The Wall Street Journal reported that an official said police allege Karpeles manipulated Mt. Gox’s computer system to inflate its assets.
The newspaper said Japanese media broadcast footage of Karpeles being led by police officers from his Tokyo apartment before 7 a.m. Saturday local time. An official knowledgeable about the investigation said authorities allege Karpeles manipulated a company account balance and used it to counter customer orders. Some of the Bitcoins Karpeles claimed were lost may not have existed, the official said.
The Wall Street Journal said Karpeles was not immediately available for comment Saturday. On Friday, following a local media report that he was going to be arrested, Karpeles said in instant messages to the newspaper that the allegations were “false” and he would “of course deny” them. His attorney did not answer calls from the Wall Street Journal for comment.
The newspaper reported that Karpeles, as of the article’s publication online Friday evening EST, had not been formally charged.
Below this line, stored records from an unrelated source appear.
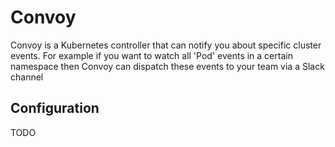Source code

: # Convoy

Convoy is a Kubernetes controller that can notify you about specific cluster events. For example if you want to watch all 'Pod' events in a certain namespace then Convoy can dispatch these events to your team via a Slack channel

## Configuration

TODO
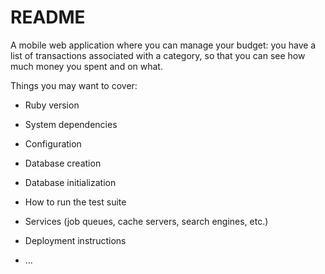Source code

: # README

A mobile web application where you can manage your budget: you have a list of transactions associated with a category, so that you can see how much money you spent and on what.

Things you may want to cover:

* Ruby version

* System dependencies

* Configuration

* Database creation

* Database initialization

* How to run the test suite

* Services (job queues, cache servers, search engines, etc.)

* Deployment instructions

* ...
In Japan, suspects can be held for up to 23 days without a formal charge or the chance of bail.
When troubles at Mt. Gox emerged early last year, it led to international recrimination among Bitcoin users and exchanges. Furious customers flew to Mt. Gox’s headquarters in Tokyo for a sit-in, noted the Wall Street Journal.
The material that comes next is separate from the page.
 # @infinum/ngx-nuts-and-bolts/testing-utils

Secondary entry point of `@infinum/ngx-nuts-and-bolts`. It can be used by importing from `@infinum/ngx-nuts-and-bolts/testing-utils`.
Karpeles has insisted that Bitcoins vanished from the exchange because of cyber-attacks, but, as the Yomiuri Shimbun reported, Tokyo’s Metropolitan Police Department has concluded that 99 percent of Mt. Gox’s Bitcoins have disappeared due to fraudulent operation of the system.
The Japanese newspaper said that according to the police, Karpeles is believed to have falsified data of his account opened in the exchange’s transaction system twice in February 2013 and cushioned his cash balance by $1 million.
The Yomiuri Shimbun reported that police believe about 650,000 BTC disappeared from Mt. Gox because Karpeles had lost the large amount of money after transferring clients’ cash and Bitcoins to his account. Based on information from sources close to the exchange, the police have specified Karpeles was the only one able to manipulate the data.
According to the police, Karpeles allegedly manipulated transactions to show his balance higher. As a result, cash balance of exchange clients dropped, but clients could not detect the manipulation as the amounts displayed on Mt. Gox’s website did not change.
Mt. Gox is in the midst of liquidation. California-based Bitcoin exchange Kraken was chosen last fall to support the investigation into Mt. Gox and the company’s liquidation. A spokeswoman at Payward Inc., which operates Kraken, declined to comment to the Wall Street Journal on the new allegations Karpeles faces.